* _Problem requirements_
Your answer should be a single number: how many lines in the data below hold the string "include".

==== Given information

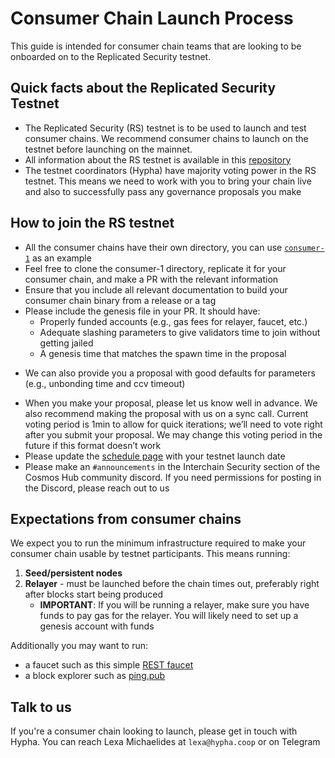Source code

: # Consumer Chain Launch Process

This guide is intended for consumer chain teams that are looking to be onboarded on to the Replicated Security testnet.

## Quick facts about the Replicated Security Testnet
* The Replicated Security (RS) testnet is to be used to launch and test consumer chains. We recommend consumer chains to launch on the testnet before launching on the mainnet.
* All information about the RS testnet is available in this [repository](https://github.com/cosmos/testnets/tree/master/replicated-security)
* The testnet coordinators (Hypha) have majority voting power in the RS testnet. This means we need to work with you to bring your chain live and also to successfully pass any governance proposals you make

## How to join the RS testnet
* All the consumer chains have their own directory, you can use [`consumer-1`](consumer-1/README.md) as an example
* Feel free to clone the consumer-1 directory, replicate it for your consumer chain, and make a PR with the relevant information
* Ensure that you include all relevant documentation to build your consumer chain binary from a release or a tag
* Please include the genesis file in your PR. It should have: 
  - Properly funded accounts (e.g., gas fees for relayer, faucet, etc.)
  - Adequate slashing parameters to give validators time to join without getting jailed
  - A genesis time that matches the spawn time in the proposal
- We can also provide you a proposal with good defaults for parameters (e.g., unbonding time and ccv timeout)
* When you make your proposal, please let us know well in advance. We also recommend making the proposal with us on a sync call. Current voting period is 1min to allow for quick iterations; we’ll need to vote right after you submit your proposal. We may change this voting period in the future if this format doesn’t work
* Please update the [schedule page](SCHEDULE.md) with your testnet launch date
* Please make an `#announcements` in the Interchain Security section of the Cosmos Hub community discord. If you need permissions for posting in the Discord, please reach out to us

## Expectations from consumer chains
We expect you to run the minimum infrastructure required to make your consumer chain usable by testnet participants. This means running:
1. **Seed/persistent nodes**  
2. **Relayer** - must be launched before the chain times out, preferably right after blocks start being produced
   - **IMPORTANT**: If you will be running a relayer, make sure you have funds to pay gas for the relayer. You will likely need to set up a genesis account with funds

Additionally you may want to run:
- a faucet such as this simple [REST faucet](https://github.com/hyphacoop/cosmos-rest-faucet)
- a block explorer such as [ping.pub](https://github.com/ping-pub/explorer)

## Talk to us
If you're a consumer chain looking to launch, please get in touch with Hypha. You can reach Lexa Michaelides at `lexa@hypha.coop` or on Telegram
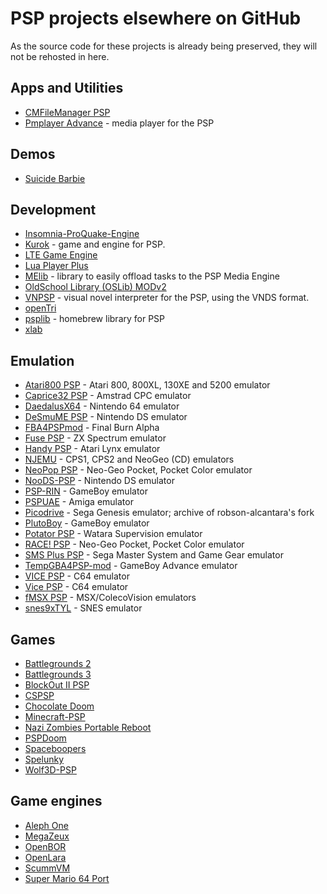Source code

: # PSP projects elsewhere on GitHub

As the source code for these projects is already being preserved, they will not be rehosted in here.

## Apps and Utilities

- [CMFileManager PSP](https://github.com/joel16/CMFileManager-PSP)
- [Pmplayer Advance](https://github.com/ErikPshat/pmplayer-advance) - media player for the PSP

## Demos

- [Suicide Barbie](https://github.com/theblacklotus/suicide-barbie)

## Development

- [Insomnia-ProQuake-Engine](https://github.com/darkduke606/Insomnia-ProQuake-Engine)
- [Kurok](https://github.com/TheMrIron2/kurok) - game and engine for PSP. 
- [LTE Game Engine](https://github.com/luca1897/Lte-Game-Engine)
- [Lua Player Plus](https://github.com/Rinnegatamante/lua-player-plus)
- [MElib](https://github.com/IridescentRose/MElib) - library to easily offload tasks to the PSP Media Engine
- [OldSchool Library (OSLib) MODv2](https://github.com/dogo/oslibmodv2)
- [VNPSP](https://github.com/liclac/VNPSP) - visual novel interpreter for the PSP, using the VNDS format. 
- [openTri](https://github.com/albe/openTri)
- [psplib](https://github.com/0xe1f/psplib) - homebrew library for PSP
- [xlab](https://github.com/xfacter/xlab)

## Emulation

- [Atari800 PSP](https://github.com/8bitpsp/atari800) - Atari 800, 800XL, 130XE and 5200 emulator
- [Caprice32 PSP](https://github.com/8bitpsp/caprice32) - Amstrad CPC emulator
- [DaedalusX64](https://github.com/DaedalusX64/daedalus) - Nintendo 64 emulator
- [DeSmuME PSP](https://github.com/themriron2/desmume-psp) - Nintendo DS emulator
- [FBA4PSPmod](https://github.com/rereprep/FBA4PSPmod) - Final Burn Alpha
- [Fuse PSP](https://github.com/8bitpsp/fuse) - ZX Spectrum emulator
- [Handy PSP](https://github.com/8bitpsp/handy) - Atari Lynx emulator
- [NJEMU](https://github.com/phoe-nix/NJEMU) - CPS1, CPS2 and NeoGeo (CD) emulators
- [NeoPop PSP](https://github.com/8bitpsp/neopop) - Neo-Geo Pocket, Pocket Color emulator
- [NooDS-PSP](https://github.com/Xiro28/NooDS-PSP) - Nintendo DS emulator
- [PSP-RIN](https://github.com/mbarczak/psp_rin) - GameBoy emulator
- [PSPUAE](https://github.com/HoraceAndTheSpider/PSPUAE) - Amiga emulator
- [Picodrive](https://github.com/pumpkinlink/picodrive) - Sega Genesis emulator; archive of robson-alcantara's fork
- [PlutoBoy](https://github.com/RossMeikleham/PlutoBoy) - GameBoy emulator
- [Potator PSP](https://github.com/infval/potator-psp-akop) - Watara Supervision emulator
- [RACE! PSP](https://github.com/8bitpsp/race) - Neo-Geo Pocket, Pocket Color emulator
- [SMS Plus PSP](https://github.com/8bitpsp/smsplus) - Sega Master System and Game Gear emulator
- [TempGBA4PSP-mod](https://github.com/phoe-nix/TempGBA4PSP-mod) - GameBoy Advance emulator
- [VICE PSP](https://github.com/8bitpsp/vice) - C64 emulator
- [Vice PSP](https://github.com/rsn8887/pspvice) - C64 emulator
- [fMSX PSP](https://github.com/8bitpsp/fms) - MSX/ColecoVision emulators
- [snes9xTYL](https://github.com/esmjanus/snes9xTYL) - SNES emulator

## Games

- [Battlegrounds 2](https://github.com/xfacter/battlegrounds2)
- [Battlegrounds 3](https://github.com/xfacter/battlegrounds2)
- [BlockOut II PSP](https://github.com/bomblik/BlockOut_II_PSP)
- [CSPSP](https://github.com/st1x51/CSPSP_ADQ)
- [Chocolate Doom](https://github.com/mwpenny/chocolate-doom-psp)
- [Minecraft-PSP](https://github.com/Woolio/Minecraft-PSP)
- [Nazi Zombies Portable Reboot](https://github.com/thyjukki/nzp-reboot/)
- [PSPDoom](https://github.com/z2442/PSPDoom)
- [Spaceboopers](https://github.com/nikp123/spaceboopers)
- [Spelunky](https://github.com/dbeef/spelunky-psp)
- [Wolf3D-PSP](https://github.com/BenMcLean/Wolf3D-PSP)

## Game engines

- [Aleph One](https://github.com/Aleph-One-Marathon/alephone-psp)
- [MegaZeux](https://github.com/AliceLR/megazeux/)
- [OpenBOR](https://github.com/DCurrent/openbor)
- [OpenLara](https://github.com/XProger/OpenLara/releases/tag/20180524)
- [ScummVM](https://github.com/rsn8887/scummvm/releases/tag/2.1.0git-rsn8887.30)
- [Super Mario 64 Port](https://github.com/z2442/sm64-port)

========

* _The completed task_
2